### Required work
Starting from the top of the entries below and ending with the line containing "cat, etc.) currently", restate every line word for word, pictures omitted.

### Supplied entries
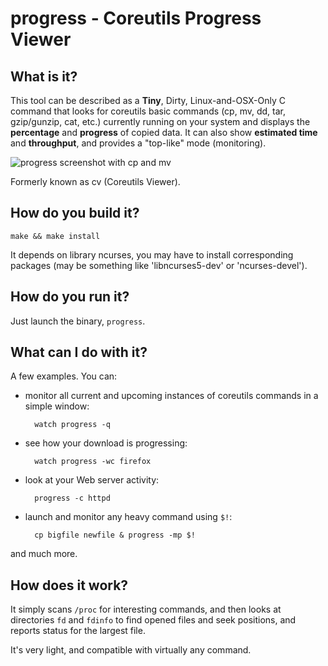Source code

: progress - Coreutils Progress Viewer
=====================

What is it?
-----------

This tool can be described as a **Tiny**, Dirty, Linux-and-OSX-Only C command
that looks for coreutils basic commands (cp, mv, dd, tar, gzip/gunzip,
cat, etc.) currently running on your system and displays the
**percentage** and **progress** of copied data. It can also show **estimated time** and **throughput**,
and provides a "top-like" mode (monitoring).

![progress screenshot with cp and mv](https://github.com/n0noob/progress/blob/master/capture.png)

Formerly known as cv (Coreutils Viewer).

How do you build it?
--------------------

    make && make install

It depends on library ncurses, you may have to install corresponding packages (may be something like 'libncurses5-dev' or 'ncurses-devel').

How do you run it?
------------------

Just launch the binary, `progress`.


What can I do with it?
----------------------

A few examples. You can:

* monitor all current and upcoming instances of coreutils commands in
  a simple window:

        watch progress -q

* see how your download is progressing:

        watch progress -wc firefox

* look at your Web server activity:

        progress -c httpd

* launch and monitor any heavy command using `$!`:

        cp bigfile newfile & progress -mp $!

and much more.

How does it work?
-----------------

It simply scans `/proc` for interesting commands, and then looks at
directories `fd` and `fdinfo` to find opened files and seek positions,
and reports status for the largest file.

It's very light, and compatible with virtually any command.
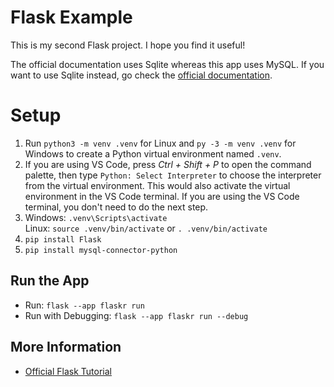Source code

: # Flask Example

This is my second Flask project. I hope you find it useful!

The official documentation uses Sqlite whereas this app uses MySQL. If you want to use Sqlite instead, go check the [official documentation](https://flask.palletsprojects.com/en/stable/tutorial/database/).

# Setup

1. Run `python3 -m venv .venv` for Linux and `py -3 -m venv .venv` for Windows to create a Python virtual environment named `.venv`.
2. If you are using VS Code, press *Ctrl + Shift + P* to open the command palette, then type `Python: Select Interpreter` to choose the interpreter from the virtual environment. This would also activate the virtual environment in the VS Code terminal. If you are using the VS Code terminal, you don't need to do the next step.
3. Windows: `.venv\Scripts\activate`  
Linux: `source .venv/bin/activate` or `. .venv/bin/activate`
4. `pip install Flask`
5. `pip install mysql-connector-python`

## Run the App

- Run: `flask --app flaskr run`
- Run with Debugging: `flask --app flaskr run --debug`

## More Information

- [Official Flask Tutorial](https://flask.palletsprojects.com/en/stable/tutorial/)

### Solution below
Source code

: progress - Coreutils Progress Viewer
=====================

What is it?
-----------

This tool can be described as a **Tiny**, Dirty, Linux-and-OSX-Only C command
that looks for coreutils basic commands (cp, mv, dd, tar, gzip/gunzip,
cat, etc.) currently running on your system and displays the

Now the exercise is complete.